En 2021, plus de 517 millions de tonnes de marchandises ont transité par cette voie navigable, générant plus de 2,1 milliards de dollars pour les coffres panaméens. En 2022, les recettes sont passées à 2,25 milliards. Entre-temps, « nous avons évité l’émission de 16 millions de tonnes de CO2 en 2021 et plus de 650 millions de tonnes depuis sa construction en 1914 » tandis que « notre zone forestière a absorbé plus de 18,3 millions de tonnes entre 2016 et 2020 ». Et ce, « sans recevoir de compensation directe ou de crédit », ajoutent-ils.

La BCE reconnaît ouvertement que le changement climatique accélérera l’inflation au cours de cette décennie. Les experts du service de recherche de la BCE considèrent les périodes de sécheresse et de chaleur comme un scénario catastrophe pour les producteurs agricoles et un tribut qui augmentera les « risques pour la stabilité des prix » et entraînera des hausses de taux d’intérêt. L’indicateur de la consommation alimentaire augmentera chaque année d’environ 3,23 points de base jusqu’en 2035. D’ici là, les prix de la zone euro se situeront entre 0,32 % et 1,18 % au-dessus des niveaux actuels, laissant la limite des 2 % dans une « situation extrêmement délicate », déclare Maximilian Kotz, l’un de ses analystes, dans un rapport récent.
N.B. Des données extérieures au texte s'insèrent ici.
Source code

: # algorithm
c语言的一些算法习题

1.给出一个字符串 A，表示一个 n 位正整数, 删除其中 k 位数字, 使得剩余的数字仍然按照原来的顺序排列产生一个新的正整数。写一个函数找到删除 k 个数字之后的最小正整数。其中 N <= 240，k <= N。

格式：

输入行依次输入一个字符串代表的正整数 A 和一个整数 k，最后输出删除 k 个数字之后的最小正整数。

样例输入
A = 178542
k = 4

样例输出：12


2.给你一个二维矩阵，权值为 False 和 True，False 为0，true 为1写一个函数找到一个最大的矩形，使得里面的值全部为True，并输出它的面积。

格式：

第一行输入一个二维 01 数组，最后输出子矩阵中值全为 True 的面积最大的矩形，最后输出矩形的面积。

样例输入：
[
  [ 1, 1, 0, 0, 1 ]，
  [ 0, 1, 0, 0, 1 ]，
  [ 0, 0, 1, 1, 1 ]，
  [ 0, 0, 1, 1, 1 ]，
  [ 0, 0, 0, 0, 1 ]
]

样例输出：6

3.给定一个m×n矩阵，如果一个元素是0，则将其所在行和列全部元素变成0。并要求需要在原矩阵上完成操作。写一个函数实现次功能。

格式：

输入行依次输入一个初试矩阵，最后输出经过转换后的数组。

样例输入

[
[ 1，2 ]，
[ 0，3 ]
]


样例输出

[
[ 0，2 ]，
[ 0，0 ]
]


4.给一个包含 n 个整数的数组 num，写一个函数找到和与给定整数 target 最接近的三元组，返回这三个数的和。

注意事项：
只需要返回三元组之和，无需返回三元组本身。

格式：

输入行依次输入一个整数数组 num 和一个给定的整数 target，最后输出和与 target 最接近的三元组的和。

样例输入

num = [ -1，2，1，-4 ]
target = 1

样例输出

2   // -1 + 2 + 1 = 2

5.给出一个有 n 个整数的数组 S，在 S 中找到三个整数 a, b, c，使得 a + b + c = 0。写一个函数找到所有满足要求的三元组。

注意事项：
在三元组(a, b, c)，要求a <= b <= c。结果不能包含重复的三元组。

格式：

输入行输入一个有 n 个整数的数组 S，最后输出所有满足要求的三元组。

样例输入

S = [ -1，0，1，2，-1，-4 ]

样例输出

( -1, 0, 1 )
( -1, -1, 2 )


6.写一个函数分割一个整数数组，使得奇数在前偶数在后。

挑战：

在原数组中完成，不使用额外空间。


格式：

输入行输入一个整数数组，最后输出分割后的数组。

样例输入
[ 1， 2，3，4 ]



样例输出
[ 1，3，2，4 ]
Selon lui, cela se reflétera dans « les attentes inflationnistes à moyen et long terme ».

L’institution monétaire reconnaît que « le chaos climatique entraînera des anomalies de production, des hausses de taux exceptionnelles et des volatilités boursières à des intervalles imprévisibles et avec une intensité très variable », ce qui faussera les stratégies monétaires.
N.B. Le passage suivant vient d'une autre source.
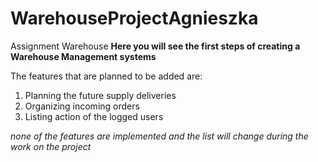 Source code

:# WarehouseProjectAgnieszka
Assignment Warehouse
**Here you will see the first steps of creating a Warehouse Management systems**

The features that are planned to be added are:
1. Planning the future supply deliveries
2. Organizing incoming orders
3. Listing action of the logged users

*none of the features are implemented and the list will change during the work on the project*
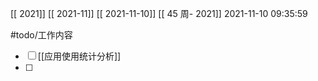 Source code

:[[ 2021]]
[[ 2021-11]]
[[ 2021-11-10]]
[[ 45 周- 2021]]
 2021-11-10 09:35:59
 
   #todo/工作内容
 - [ ] [[应用使用统计分析]]
 - [ ]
Le secteur privé souligne l’urgence d’accélérer la transition énergétique et de mettre en place des économies à zéro émission de CO2. Christian Keller écrit dans une note aux investisseurs de Barclays que « dans les cinq à dix prochaines années, une vision plus réaliste prévaudra dans les banques centrales », dont les politiques monétaires « iront au-delà du contrôle de l’offre avec des mouvements de taux pour maintenir l’inflation sous contrôle ». Le saut vers les énergies renouvelables « sera le meilleur thermomètre vers la neutralité du prix de l’argent ».